__Problem statement__
Go to the line in the entries below that holds "group per day |" and repeat exactly from there through the line that holds "to use them |", inclusive.

__Data provided__
....
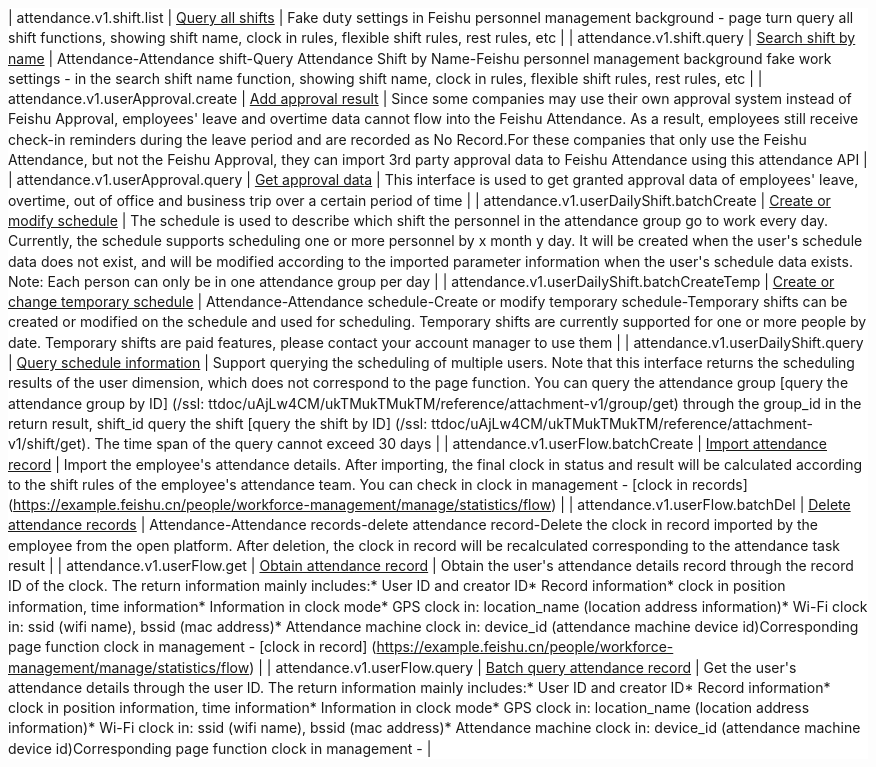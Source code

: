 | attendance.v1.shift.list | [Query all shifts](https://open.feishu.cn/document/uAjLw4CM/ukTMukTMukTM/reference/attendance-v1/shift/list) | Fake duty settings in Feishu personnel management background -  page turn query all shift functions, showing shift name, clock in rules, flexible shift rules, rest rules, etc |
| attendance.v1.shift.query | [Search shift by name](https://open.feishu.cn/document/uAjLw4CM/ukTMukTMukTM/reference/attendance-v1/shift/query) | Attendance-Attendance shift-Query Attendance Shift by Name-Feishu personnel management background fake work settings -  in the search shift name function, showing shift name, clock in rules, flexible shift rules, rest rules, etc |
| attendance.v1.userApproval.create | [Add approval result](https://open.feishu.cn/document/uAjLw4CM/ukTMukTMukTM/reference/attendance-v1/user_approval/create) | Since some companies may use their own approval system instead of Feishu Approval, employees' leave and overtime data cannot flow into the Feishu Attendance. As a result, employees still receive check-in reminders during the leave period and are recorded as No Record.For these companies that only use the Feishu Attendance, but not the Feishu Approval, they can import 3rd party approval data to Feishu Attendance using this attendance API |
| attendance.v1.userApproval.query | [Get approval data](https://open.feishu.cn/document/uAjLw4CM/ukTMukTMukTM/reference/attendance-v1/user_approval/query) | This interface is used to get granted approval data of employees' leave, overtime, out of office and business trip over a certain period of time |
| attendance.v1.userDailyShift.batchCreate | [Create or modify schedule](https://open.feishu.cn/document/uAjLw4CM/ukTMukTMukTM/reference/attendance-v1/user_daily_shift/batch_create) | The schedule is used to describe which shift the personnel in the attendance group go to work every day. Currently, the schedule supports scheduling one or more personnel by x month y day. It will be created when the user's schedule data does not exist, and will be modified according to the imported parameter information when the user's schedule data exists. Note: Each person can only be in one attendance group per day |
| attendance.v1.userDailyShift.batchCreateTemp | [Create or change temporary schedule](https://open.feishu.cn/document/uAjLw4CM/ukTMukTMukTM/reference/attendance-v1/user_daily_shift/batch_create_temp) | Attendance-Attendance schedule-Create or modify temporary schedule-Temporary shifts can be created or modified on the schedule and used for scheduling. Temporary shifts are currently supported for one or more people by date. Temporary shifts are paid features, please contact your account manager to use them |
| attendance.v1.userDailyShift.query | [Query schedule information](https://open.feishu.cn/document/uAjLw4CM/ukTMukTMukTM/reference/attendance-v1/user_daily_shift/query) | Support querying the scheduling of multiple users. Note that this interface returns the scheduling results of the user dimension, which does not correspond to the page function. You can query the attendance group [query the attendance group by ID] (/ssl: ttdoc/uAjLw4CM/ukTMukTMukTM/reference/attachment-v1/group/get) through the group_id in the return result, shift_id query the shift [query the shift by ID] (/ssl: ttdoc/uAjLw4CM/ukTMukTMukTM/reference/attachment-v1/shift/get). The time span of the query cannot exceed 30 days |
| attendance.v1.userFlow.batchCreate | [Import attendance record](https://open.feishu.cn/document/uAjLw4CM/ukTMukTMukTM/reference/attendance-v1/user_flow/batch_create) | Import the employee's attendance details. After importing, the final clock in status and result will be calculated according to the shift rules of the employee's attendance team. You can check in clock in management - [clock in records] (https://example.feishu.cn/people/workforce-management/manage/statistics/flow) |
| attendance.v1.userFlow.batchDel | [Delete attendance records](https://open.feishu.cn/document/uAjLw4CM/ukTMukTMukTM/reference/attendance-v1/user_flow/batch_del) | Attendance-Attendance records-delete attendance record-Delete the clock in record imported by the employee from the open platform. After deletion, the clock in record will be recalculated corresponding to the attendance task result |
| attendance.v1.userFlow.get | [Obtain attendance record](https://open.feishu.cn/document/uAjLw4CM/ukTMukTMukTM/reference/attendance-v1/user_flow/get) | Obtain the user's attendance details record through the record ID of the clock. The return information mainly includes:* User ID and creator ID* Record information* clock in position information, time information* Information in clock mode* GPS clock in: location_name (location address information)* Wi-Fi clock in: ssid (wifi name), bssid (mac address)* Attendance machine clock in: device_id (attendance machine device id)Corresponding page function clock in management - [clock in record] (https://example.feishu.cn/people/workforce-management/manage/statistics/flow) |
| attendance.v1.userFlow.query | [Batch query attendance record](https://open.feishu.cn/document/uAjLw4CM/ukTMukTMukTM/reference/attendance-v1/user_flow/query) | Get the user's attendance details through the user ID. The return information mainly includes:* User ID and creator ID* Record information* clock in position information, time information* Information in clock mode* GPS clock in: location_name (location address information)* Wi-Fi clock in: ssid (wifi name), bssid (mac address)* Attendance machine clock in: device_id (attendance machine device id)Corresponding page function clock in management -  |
....
__Result of the task__
| attendance.v1.userDailyShift.batchCreate | [Create or modify schedule](https://open.feishu.cn/document/uAjLw4CM/ukTMukTMukTM/reference/attendance-v1/user_daily_shift/batch_create) | The schedule is used to describe which shift the personnel in the attendance group go to work every day. Currently, the schedule supports scheduling one or more personnel by x month y day. It will be created when the user's schedule data does not exist, and will be modified according to the imported parameter information when the user's schedule data exists. Note: Each person can only be in one attendance group per day |
| attendance.v1.userDailyShift.batchCreateTemp | [Create or change temporary schedule](https://open.feishu.cn/document/uAjLw4CM/ukTMukTMukTM/reference/attendance-v1/user_daily_shift/batch_create_temp) | Attendance-Attendance schedule-Create or modify temporary schedule-Temporary shifts can be created or modified on the schedule and used for scheduling. Temporary shifts are currently supported for one or more people by date. Temporary shifts are paid features, please contact your account manager to use them |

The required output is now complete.